But of course, no man is perfect, and in some departments Conrad came up short – all too literally. He was probably no taller than 5’7” and from the waist down he was a bit less hot than from the waist up. His thighs and even calves were muscular but for my tastes too thick and stumpy-looking. On Hawaiian Eye, where he often wore little more than swim trunks and where he was accompanied by taller male, and sometimes even female, stars, he often looked more like a sidekick than a hero, more of a young punk than an alpha male, especially alongside Van Williams or Anthony Eiseley. The producers and directors on Wild Wild West seemed to have been well aware of Conrad’s shortcomings, however, and accentuated the positive, giving him cowboy boots with significant heels and dressing him in a distinctive quasi-Latin American bolero-vaquero outfit, with tight high-waisted pants that made his legs look longer and more slender. They also refrained from shaving his abs as was done on Hawaiian Eye (although on WWW from episode to episode the manner of and degree to which Conrad’s torso fur is trimmed varies from Shatnerian-shaven to practically Baldwinesque), which definitely pumped up the manliness factor. Thus prepared, the WWW producers/writers/directors then, whenever possible, took his shirt off and often tied his wrists behind his back, to prominently project his pecs and abs. “Shamelessly Shirtless Sexiness” would have been as good a description of WWW as “Weird Way-out Western.”


Conrad went on to other notable roles, especially in “Baa Baa Black Sheep”, where he portrayed Pappy Boyington, and on “Battle of the Network Stars”, where he played an asshole (himself), but none of his subsequent roles have endured in the public memory as WWW has.
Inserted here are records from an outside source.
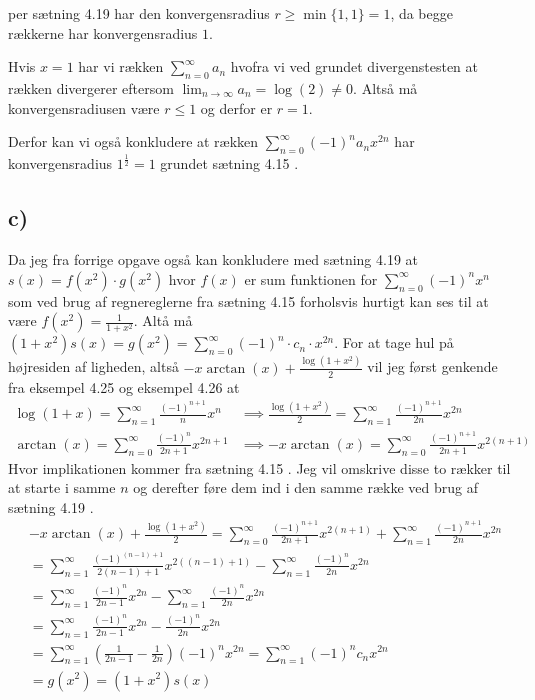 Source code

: \documentclass{article}
\newcommand{\lr}[1]{\left( #1\right)}
\begin{document}
per sætning 4.19 har den konvergensradius $r \ge \min\{1,1\} = 1$, da begge rækkerne har konvergensradius $1$.

Hvis $x = 1$ har vi rækken $\sum_{n=0}^{\infty} a_n$ hvofra vi ved grundet
divergenstesten \cite[sætning 2.2]{an1} at rækken divergerer eftersom $\lim_{n \to \infty} a_n = \log(2) \neq 0$.
Altså må konvergensradiusen være $r \le 1$ og derfor er $r=1$.

Derfor kan vi også konkludere at rækken $\sum_{n=0}^{\infty} (-1)^n a_n x^{2n}$ 
har konvergensradius $1^{\frac{1}{2}} = 1$ grundet sætning 4.15 \cite{an1}.

\subsection*{c)}
Da jeg fra forrige opgave også kan konkludere med sætning 4.19 at $s(x) = f(x^2) \cdot g(x^2)$
hvor $f(x)$ er sum funktionen for $\sum_{n=0}^{\infty} (-1)^n x^n$ som ved brug af regnereglerne fra sætning 4.15 \cite{an1}
forholsvis hurtigt kan ses til at være $f(x^2) = \frac{1}{1+x^2}$.
Altå må $(1+x^2)s(x) = g(x^2) = \sum_{n=0}^{\infty} (-1)^n \cdot c_n \cdot  x^{2n}$.
For at tage hul på højresiden af ligheden, altså $-x \arctan(x) + \frac{\log(1+x^2)}{2}$ vil jeg først genkende 
fra eksempel 4.25 og eksempel 4.26 \cite{an1} at
\begin{align*}
    \log(1+x) = \sum_{n=1}^{\infty} \frac{(-1)^{n+1}}{n} x^n &\implies
    \frac{\log(1+x^2)}{2} = \sum_{n=1}^{\infty} \frac{(-1)^{n+1}}{2n} x^{2n} \\
    \arctan(x) = \sum_{n=0}^{\infty} \frac{(-1)^{n}}{2n+1} x^{2n+1} &\implies
    -x\arctan(x) = \sum_{n=0}^{\infty} \frac{(-1)^{n+1}}{2n+1} x^{2(n+1)}
\end{align*}
Hvor implikationen kommer fra sætning 4.15 \cite{an1}.
Jeg vil omskrive disse to rækker til at starte i samme $n$ og derefter føre 
dem ind i den samme række ved brug af sætning 4.19 \cite{an1}.
\begin{align*}
&-x\arctan(x) + \frac{\log(1+x^2)}{2} 
= \sum_{n=0}^{\infty} \frac{(-1)^{n+1}}{2n+1} x^{2(n+1)} + \sum_{n=1}^{\infty} \frac{(-1)^{n+1}}{2n} x^{2n} \\
&= \sum_{n=1}^{\infty} \frac{(-1)^{(n-1)+1}}{2(n-1)+1} x^{2((n-1)+1)} - \sum_{n=1}^{\infty} \frac{(-1)^{n}}{2n} x^{2n} \\
&= \sum_{n=1}^{\infty} \frac{(-1)^{n}}{2n-1} x^{2n} - \sum_{n=1}^{\infty} \frac{(-1)^{n}}{2n} x^{2n} \\
&= \sum_{n=1}^{\infty} \frac{(-1)^{n}}{2n-1} x^{2n} - \frac{(-1)^{n}}{2n} x^{2n} \\
&= \sum_{n=1}^{\infty} \lr{\frac{1}{2n-1} - \frac{1}{2n}} (-1)^{n} x^{2n} 
= \sum_{n=1}^{\infty} (-1)^{n} c_n x^{2n} \\
&= g(x^2) = (1 + x^2) s(x)
\end{align*}
\end{document}
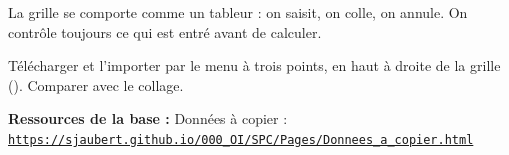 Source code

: \documentclass[10pt,a4paper]{article}
\begin{document}
\begin{tcolorbox}[retenir]La grille se comporte comme un tableur : on saisit, on colle, on annule. On contrôle toujours ce qui est entré avant de calculer.\end{tcolorbox}
\begin{tcolorbox}[plus]Télécharger  et l'importer par le menu à trois points, en haut à droite de la grille (). Comparer avec le collage.\end{tcolorbox}
\vfill{\footnotesize\color{uimm}\textbf{Ressources de la base :} Données à copier : \href{https://sjaubert.github.io/000_OI/SPC/Pages/Donnees_a_copier.html\#butees30}{\nolinkurl{https://sjaubert.github.io/000_OI/SPC/Pages/Donnees_a_copier.html}}}
\end{document}
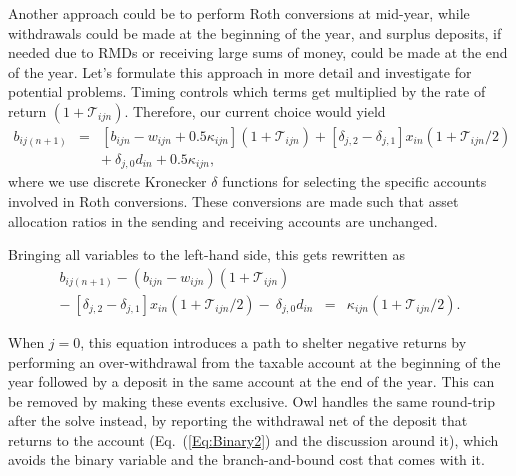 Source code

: \documentclass[fleqn,12pt]{report}
\begin{document}
	Another approach could be to perform Roth conversions at mid-year, while withdrawals
	could be made at the beginning of the year, and surplus deposits,
	if needed due to RMDs or receiving large sums of money,
	could be made at the end of the year. Let's formulate this approach
	in more detail and investigate for potential problems.
	Timing controls which terms get multiplied by the rate of return $(1 + \mathcal{T}_{ijn})$.
	Therefore, our current choice would yield
	\begin{eqnarray}
		\label{Eq:C3a}
		b_{ij(n+1)} &=& [b_{ijn} - w_{ijn} + 0.5\kappa_{ijn}](1 + \mathcal{T}_{ijn})
		+ [\delta_{j, 2} - \delta_{j, 1} ]x_{in} (1 + \mathcal{T}_{ijn}/2)
		\nonumber \\
		&& 
		+\ \delta_{j, 0} d_{in} + 0.5 \kappa_{ijn},
	\end{eqnarray}
	where we use discrete Kronecker $\delta$ functions for selecting the specific accounts involved
	in Roth conversions. These conversions are made such that asset allocation
	ratios in the sending and receiving accounts are unchanged.

	Bringing all variables
	to the left-hand side, this gets rewritten as
	\begin{eqnarray}
		\label{Eq:C3}
		b_{ij(n+1)} - (b_{ijn} - w_{ijn}) (1 + \mathcal{T}_{ijn})
		&& \nonumber \\
		-\ [\delta_{j, 2} - \delta_{j, 1}]x_{in}(1 + \mathcal{T}_{ijn}/2)
		-\ \delta_{j, 0} d_{in}
		&=& \kappa_{ijn} (1 + \mathcal{T}_{ijn}/2).
	\end{eqnarray}

	When $j=0$, this equation introduces
	a path to shelter negative returns by performing an over-withdrawal from the taxable
	account at the beginning of the year followed by a deposit in the
	same account at the end of the year. This can 
	be removed by making these events exclusive. Owl handles the same round-trip after the
	solve instead, by reporting the withdrawal net of the deposit that returns to the account
	(Eq.~(\ref{Eq:Binary2}) and the discussion around it), which avoids the binary variable
	and the branch-and-bound cost that comes with it.
\end{document}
This is due in no small measure to the show itself of course; it was fun, strange, innovative, and action-packed, featuring some of the best fight scenes every filmed up to that time as well as some of the coolest gadgets that 19th superspy technology had to offer (if you want to see the origin of steampunk, look no further than Dr. Loveless’s lab). But the greatest reason for its enduring popularity was Conrad himself, whose James West set a new standard for secret agent studliness.